#### Source material ####
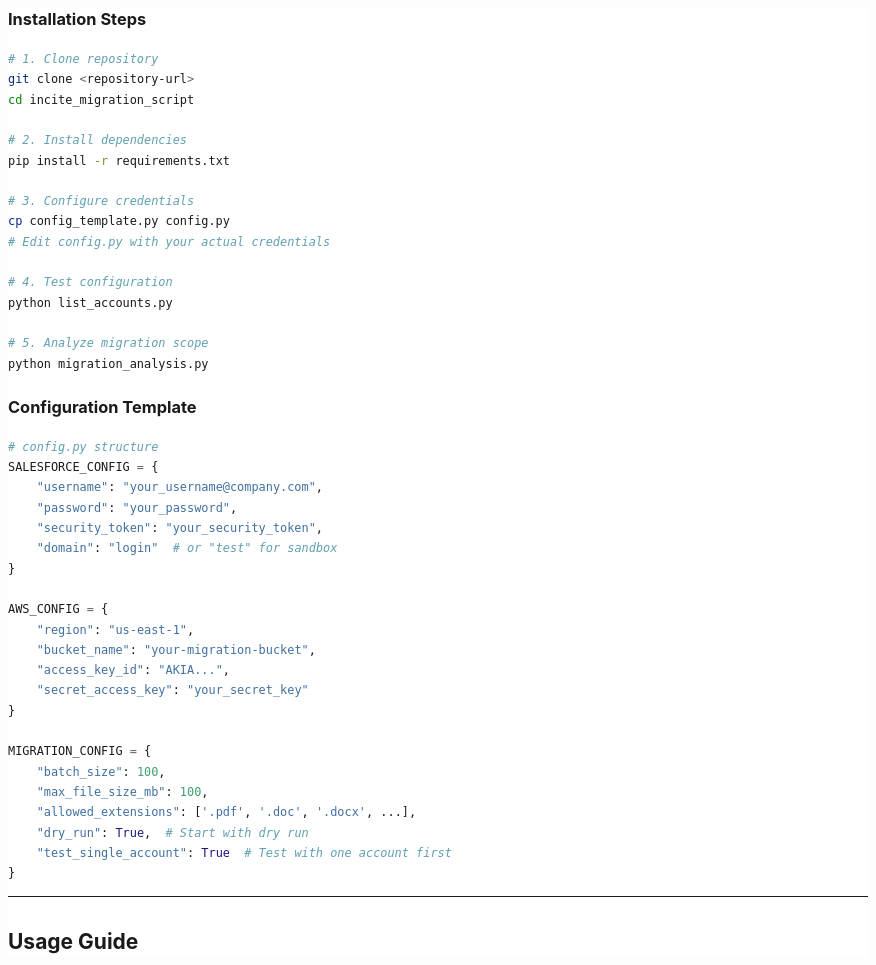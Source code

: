 ### Installation Steps

```bash
# 1. Clone repository
git clone <repository-url>
cd incite_migration_script

# 2. Install dependencies
pip install -r requirements.txt

# 3. Configure credentials
cp config_template.py config.py
# Edit config.py with your actual credentials

# 4. Test configuration
python list_accounts.py

# 5. Analyze migration scope
python migration_analysis.py
```

### Configuration Template

```python
# config.py structure
SALESFORCE_CONFIG = {
    "username": "your_username@company.com",
    "password": "your_password",
    "security_token": "your_security_token",
    "domain": "login"  # or "test" for sandbox
}

AWS_CONFIG = {
    "region": "us-east-1",
    "bucket_name": "your-migration-bucket",
    "access_key_id": "AKIA...",
    "secret_access_key": "your_secret_key"
}

MIGRATION_CONFIG = {
    "batch_size": 100,
    "max_file_size_mb": 100,
    "allowed_extensions": ['.pdf', '.doc', '.docx', ...],
    "dry_run": True,  # Start with dry run
    "test_single_account": True  # Test with one account first
}
```

---

## Usage Guide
####
* _Instructions to follow_
Nothing but an exact copy of the data above, minus its pictures, should appear in the response.

* _Written solution_
Source code

: ### Installation Steps

```bash
# 1. Clone repository
git clone <repository-url>
cd incite_migration_script

# 2. Install dependencies
pip install -r requirements.txt

# 3. Configure credentials
cp config_template.py config.py
# Edit config.py with your actual credentials

# 4. Test configuration
python list_accounts.py

# 5. Analyze migration scope
python migration_analysis.py
```

### Configuration Template

```python
# config.py structure
SALESFORCE_CONFIG = {
    "username": "your_username@company.com",
    "password": "your_password",
    "security_token": "your_security_token",
    "domain": "login"  # or "test" for sandbox
}

AWS_CONFIG = {
    "region": "us-east-1",
    "bucket_name": "your-migration-bucket",
    "access_key_id": "AKIA...",
    "secret_access_key": "your_secret_key"
}

MIGRATION_CONFIG = {
    "batch_size": 100,
    "max_file_size_mb": 100,
    "allowed_extensions": ['.pdf', '.doc', '.docx', ...],
    "dry_run": True,  # Start with dry run
    "test_single_account": True  # Test with one account first
}
```

---

## Usage Guide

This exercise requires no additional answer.